After being captured by the swastika-wearing Norks, She, Tom, and Dick, all masked, are forced into a gladiator combat melee. Fortunately, after dispatching the other combatants, the three recognize each other and stop the fight. Hari, who has been a concubine of the Nork leader, rushes to their side. The Nork leader considers this an affront, and he tells the party that they may leave, but that as punishment his forces will attack and enslave the Urechs the next day.
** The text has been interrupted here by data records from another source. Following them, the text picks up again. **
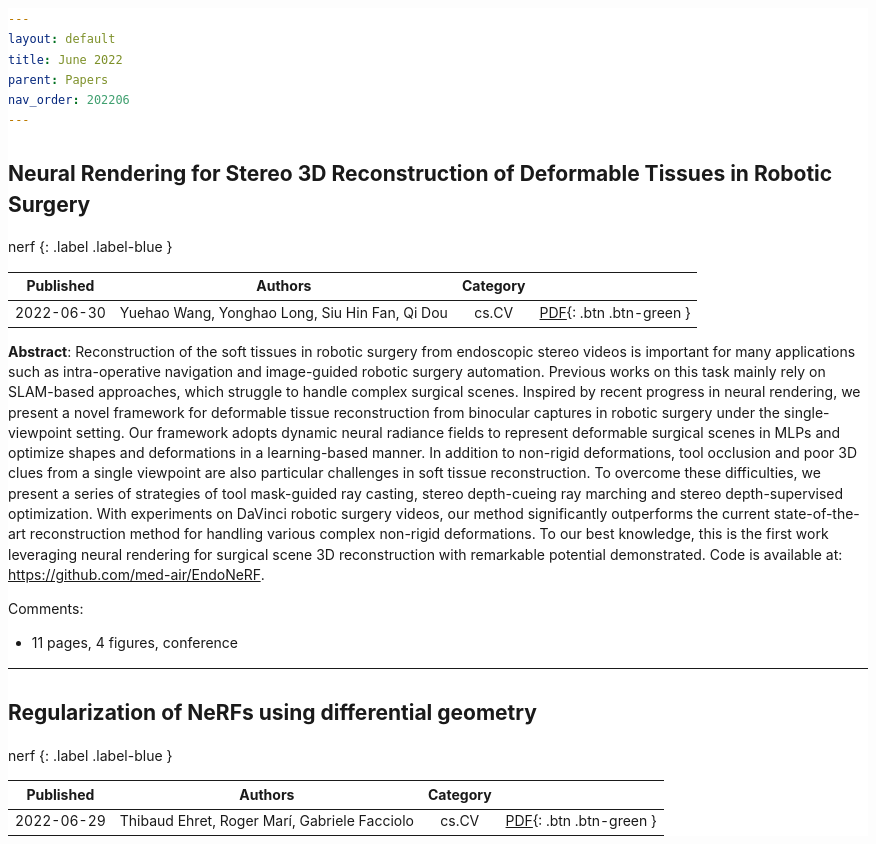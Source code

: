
```yaml
---
layout: default
title: June 2022
parent: Papers
nav_order: 202206
---
```



## Neural Rendering for Stereo 3D Reconstruction of Deformable Tissues in  Robotic Surgery

nerf
{: .label .label-blue }

| Published | Authors | Category | |
|:---:|:---:|:---:|:---:|
| 2022-06-30 | Yuehao Wang, Yonghao Long, Siu Hin Fan, Qi Dou | cs.CV | [PDF](http://arxiv.org/pdf/2206.15255v1){: .btn .btn-green } |

**Abstract**: Reconstruction of the soft tissues in robotic surgery from endoscopic stereo
videos is important for many applications such as intra-operative navigation
and image-guided robotic surgery automation. Previous works on this task mainly
rely on SLAM-based approaches, which struggle to handle complex surgical
scenes. Inspired by recent progress in neural rendering, we present a novel
framework for deformable tissue reconstruction from binocular captures in
robotic surgery under the single-viewpoint setting. Our framework adopts
dynamic neural radiance fields to represent deformable surgical scenes in MLPs
and optimize shapes and deformations in a learning-based manner. In addition to
non-rigid deformations, tool occlusion and poor 3D clues from a single
viewpoint are also particular challenges in soft tissue reconstruction. To
overcome these difficulties, we present a series of strategies of tool
mask-guided ray casting, stereo depth-cueing ray marching and stereo
depth-supervised optimization. With experiments on DaVinci robotic surgery
videos, our method significantly outperforms the current state-of-the-art
reconstruction method for handling various complex non-rigid deformations. To
our best knowledge, this is the first work leveraging neural rendering for
surgical scene 3D reconstruction with remarkable potential demonstrated. Code
is available at: https://github.com/med-air/EndoNeRF.

Comments:
- 11 pages, 4 figures, conference

---

## Regularization of NeRFs using differential geometry

nerf
{: .label .label-blue }

| Published | Authors | Category | |
|:---:|:---:|:---:|:---:|
| 2022-06-29 | Thibaud Ehret, Roger Marí, Gabriele Facciolo | cs.CV | [PDF](http://arxiv.org/pdf/2206.14938v2){: .btn .btn-green } |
They are released, but She decides to mount an ambush of the Nork forces at a bridge, before the Norks can get close to Urech lands. Tom, Dick, and Hari aid her in setting numerous traps. When the Nork forces arrive, the party faces wave after wave of combatants. As the Norks finally begin to overwhelm them, the party is rescued when Shanda and a squad of Urech warriors arrive and rout the remaining Norks. Finally victorious, the group celebrates. Dick and Shanda, She’s second-in-command, have fallen in love, and Dick elects to stay with the Urechs. Tom and She silently decide to love each other from a distance. As Tom takes a barge with his sister Hari to other faraway lands, a song about eternal love plays in the background.

Cast 
Sandahl Bergman – She
David Goss – Tom
Quin Kessler – Shandra
Harrison Muller – Dick
Elena Wiedermann – Hari
Gordon Mitchell – Hector

Production
In the January 1983 issue of Starlog, it was reported that Sandahl Bergman was currently in Rome filming She.

Release
She was released in the United States on December 25, 1985, with a 106-minute running time.

Reception
TV Guide gave the film two of five stars, noting the film was full of lowbrow humor and an incoherent plot, and that after a delayed release it "finally was foisted onto audiences courtesy of the Cinemax cable television network, a veritable dumping ground for movies that can't even get into third-run cinemas." In John Stanley's Creature Features movie guide, the film also received two of five stars, noting it was a black parody full of anachronisms. As of June 2019, the film had a score of 18% at Rotten Tomatoes. Kim Newman found the film similar to others of the genre, with little new to offer.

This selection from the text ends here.